A radiation tolerant laser-induced fluorescence detection system for a potential Europa Lander mission

Analytical techniques commonly implemented for in situ organic analysis on space missions lack the sensitivity or specificity necessary to definitively characterize key markers of current or past life, such as amino acids. To this end, our group has developed an analytical method for amino acid analysis at low parts-per-billion levels, utilizing capillary electrophoresis coupled to laser-induced fluorescence detection. Europa has been identified as a particularly appealing target for life detection, but its intense radiation environment presents additional challenges for instrument development and qualification. Here, we present work toward the development of a flight qualifiable laser-induced fluorescence detection system that could be implemented on potential future missions to the Jovian system which could experience total ionizing dose exposures of up to 300 krad.
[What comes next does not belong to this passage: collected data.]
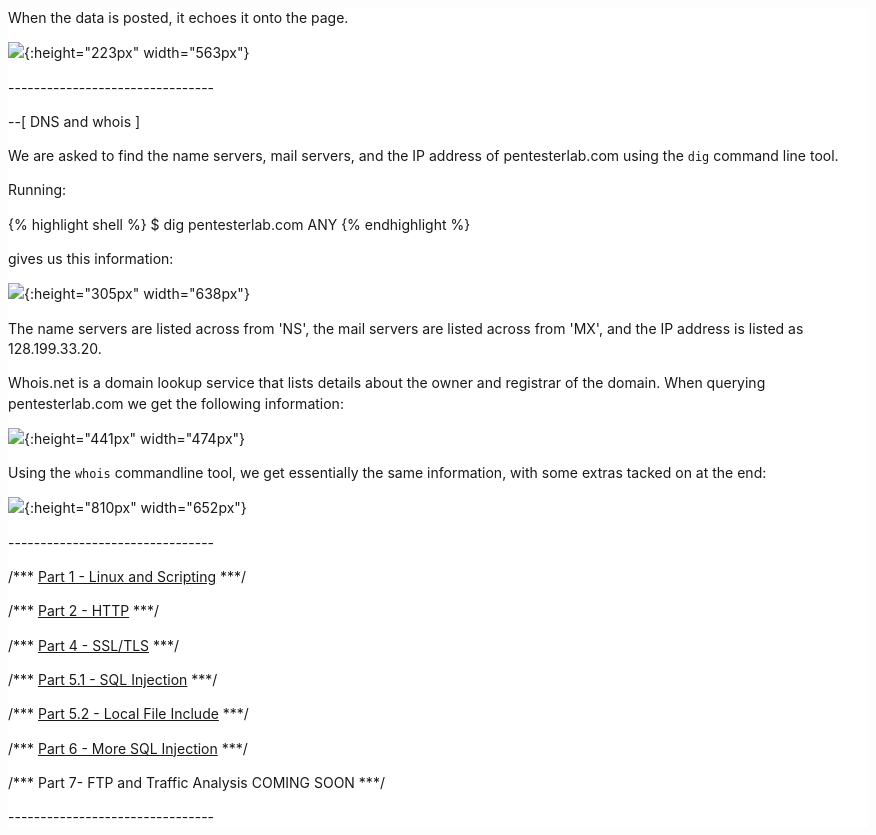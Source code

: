 When the data is posted, it echoes it onto the page.

![](/pictures/post_4.png){:height="223px" width="563px"}

\-\-\-\-\-\-\-\-\-\-\-\-\-\-\-\-\-\-\-\-\-\-\-\-\-\-\-\-\-\-\-\-

\-\-[ DNS and whois ]

We are asked to find the name servers, mail servers, and the IP address of pentesterlab.com using the `dig` command line tool.

Running:

{% highlight shell %}
$ dig pentesterlab.com ANY
{% endhighlight %}

gives us this information:

![](/pictures/dig.png){:height="305px" width="638px"}

The name servers are listed across from 'NS', the mail servers are listed across from 'MX', and the IP address is listed as 128.199.33.20. 

Whois.net is a domain lookup service that lists details about the owner and registrar of the domain. When querying pentesterlab.com we get the following information:

![](/pictures/whois.png){:height="441px" width="474px"}

Using the `whois` commandline tool, we get essentially the same information, with some extras tacked on at the end:

![](/pictures/whois_1.png){:height="810px" width="652px"}

\-\-\-\-\-\-\-\-\-\-\-\-\-\-\-\-\-\-\-\-\-\-\-\-\-\-\-\-\-\-\-\-

/*\*\* [Part 1 - Linux and Scripting](https://www.maxmunday.com/blog/2016/05/14/pentesterlab-bootcamp-part-1-linux-and-scripting) \*\*\*/

/*\*\* [Part 2 - HTTP](https://www.maxmunday.com/blog/2016/05/22/pentesterlab-bootcamp-part-2-http) \*\*\*/

/*\*\* [Part 4 - SSL/TLS](https://www.maxmunday.com/blog/2016/08/09/pentesterlab-bootcamp-part-4-ssl-tls) \*\*\*/

/*\*\* [Part 5.1 - SQL Injection](https://www.maxmunday.com/blog/2017/01/04/pentesterlab-bootcamp-part-5.1-sql-injection) \*\*\*/

/*\*\* [Part 5.2 - Local File Include](https://www.maxmunday.com/blog/2017/01/18/pentesterlab-bootcamp-part-5.2-local-file-include) \*\*\*/

/*\*\* [Part 6 - More SQL Injection](https://www.maxmunday.com/blog/2017/07/19/pentesterlab-bootcamp-part-6-more-sql-injection) \*\*\*/

/*\*\* Part 7- FTP and Traffic Analysis COMING SOON \*\*\*/

\-\-\-\-\-\-\-\-\-\-\-\-\-\-\-\-\-\-\-\-\-\-\-\-\-\-\-\-\-\-\-\-
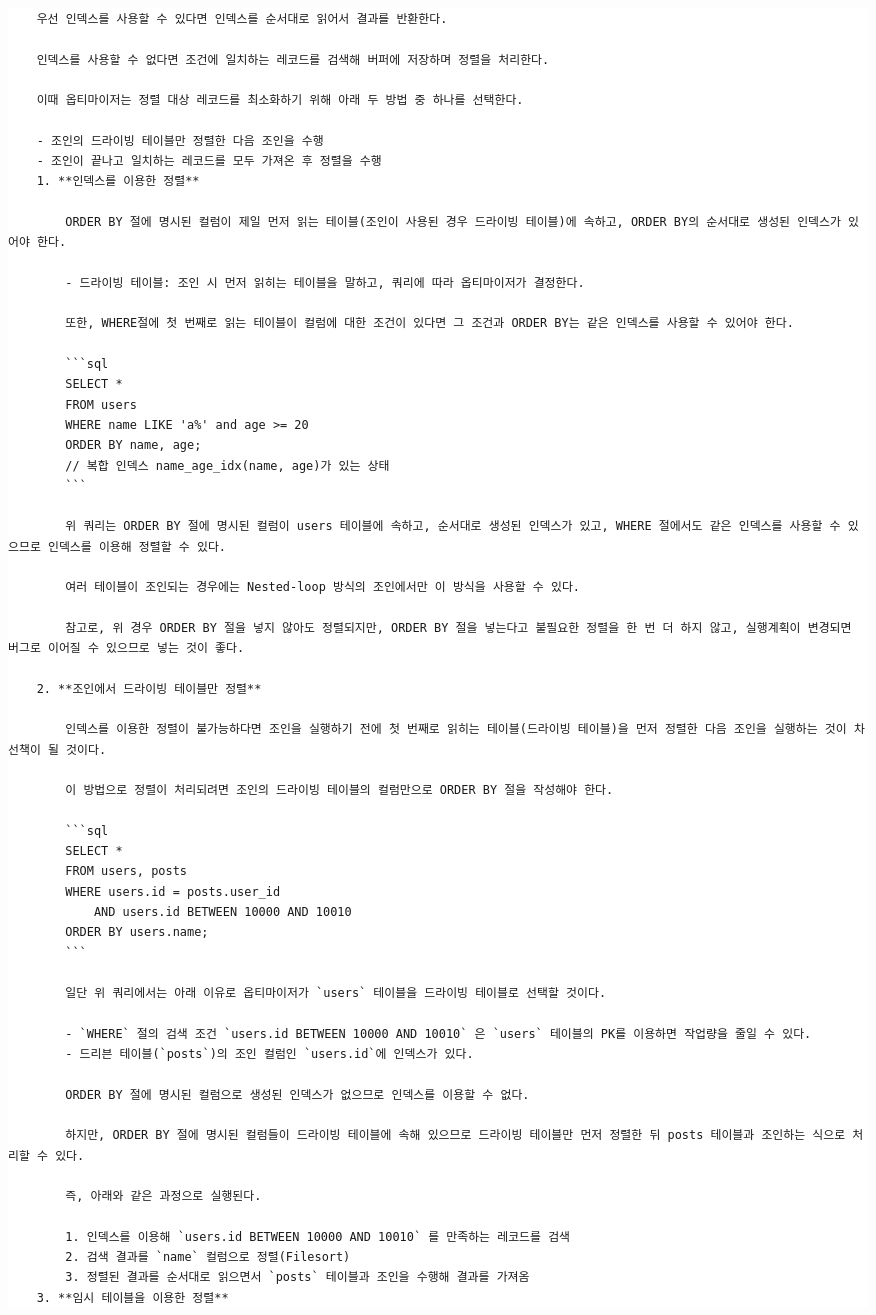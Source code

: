         우선 인덱스를 사용할 수 있다면 인덱스를 순서대로 읽어서 결과를 반환한다.
        
        인덱스를 사용할 수 없다면 조건에 일치하는 레코드를 검색해 버퍼에 저장하며 정렬을 처리한다.
        
        이때 옵티마이저는 정렬 대상 레코드를 최소화하기 위해 아래 두 방법 중 하나를 선택한다.
        
        - 조인의 드라이빙 테이블만 정렬한 다음 조인을 수행
        - 조인이 끝나고 일치하는 레코드를 모두 가져온 후 정렬을 수행
        1. **인덱스를 이용한 정렬**
            
            ORDER BY 절에 명시된 컬럼이 제일 먼저 읽는 테이블(조인이 사용된 경우 드라이빙 테이블)에 속하고, ORDER BY의 순서대로 생성된 인덱스가 있어야 한다.
            
            - 드라이빙 테이블: 조인 시 먼저 읽히는 테이블을 말하고, 쿼리에 따라 옵티마이저가 결정한다.
            
            또한, WHERE절에 첫 번째로 읽는 테이블이 컬럼에 대한 조건이 있다면 그 조건과 ORDER BY는 같은 인덱스를 사용할 수 있어야 한다.
            
            ```sql
            SELECT *
            FROM users
            WHERE name LIKE 'a%' and age >= 20
            ORDER BY name, age;
            // 복합 인덱스 name_age_idx(name, age)가 있는 상태
            ```
            
            위 쿼리는 ORDER BY 절에 명시된 컬럼이 users 테이블에 속하고, 순서대로 생성된 인덱스가 있고, WHERE 절에서도 같은 인덱스를 사용할 수 있으므로 인덱스를 이용해 정렬할 수 있다.
            
            여러 테이블이 조인되는 경우에는 Nested-loop 방식의 조인에서만 이 방식을 사용할 수 있다.
            
            참고로, 위 경우 ORDER BY 절을 넣지 않아도 정렬되지만, ORDER BY 절을 넣는다고 불필요한 정렬을 한 번 더 하지 않고, 실행계획이 변경되면 버그로 이어질 수 있으므로 넣는 것이 좋다.
            
        2. **조인에서 드라이빙 테이블만 정렬**
            
            인덱스를 이용한 정렬이 불가능하다면 조인을 실행하기 전에 첫 번째로 읽히는 테이블(드라이빙 테이블)을 먼저 정렬한 다음 조인을 실행하는 것이 차선책이 될 것이다.
            
            이 방법으로 정렬이 처리되려면 조인의 드라이빙 테이블의 컬럼만으로 ORDER BY 절을 작성해야 한다.
            
            ```sql
            SELECT *
            FROM users, posts
            WHERE users.id = posts.user_id
            	AND users.id BETWEEN 10000 AND 10010
            ORDER BY users.name;
            ```
            
            일단 위 쿼리에서는 아래 이유로 옵티마이저가 `users` 테이블을 드라이빙 테이블로 선택할 것이다.
            
            - `WHERE` 절의 검색 조건 `users.id BETWEEN 10000 AND 10010` 은 `users` 테이블의 PK를 이용하면 작업량을 줄일 수 있다.
            - 드리븐 테이블(`posts`)의 조인 컬럼인 `users.id`에 인덱스가 있다.
            
            ORDER BY 절에 명시된 컬럼으로 생성된 인덱스가 없으므로 인덱스를 이용할 수 없다.
            
            하지만, ORDER BY 절에 명시된 컬럼들이 드라이빙 테이블에 속해 있으므로 드라이빙 테이블만 먼저 정렬한 뒤 posts 테이블과 조인하는 식으로 처리할 수 있다.
            
            즉, 아래와 같은 과정으로 실행된다.
            
            1. 인덱스를 이용해 `users.id BETWEEN 10000 AND 10010` 를 만족하는 레코드를 검색
            2. 검색 결과를 `name` 컬럼으로 정렬(Filesort)
            3. 정렬된 결과를 순서대로 읽으면서 `posts` 테이블과 조인을 수행해 결과를 가져옴
        3. **임시 테이블을 이용한 정렬**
Our results show that a gallium nitride based laser diode and micro-photomultiplier based system can meet our system performance requirements under radiation conditions expected for a potential Europa Lander mission. •Laser-induced fluorescence detection coupled to a bioanalytical method such as capillary electrophoresis can provide extreme sensitivity for life detection missions to ocean worlds.•Many such ocean world environments, such as the surface of Europa, have high levels of radiation that can negatively affect elements of a fluorescence detection system.•The performance of commercially available lasers and photomultiplier tubes were evaluated both for mission survivability and operation while under irradiation.•Under Europa analog test conditions, commercially available laser diodes and photomultiplier tubes meet performance requirements for 1 nM amino acid detection.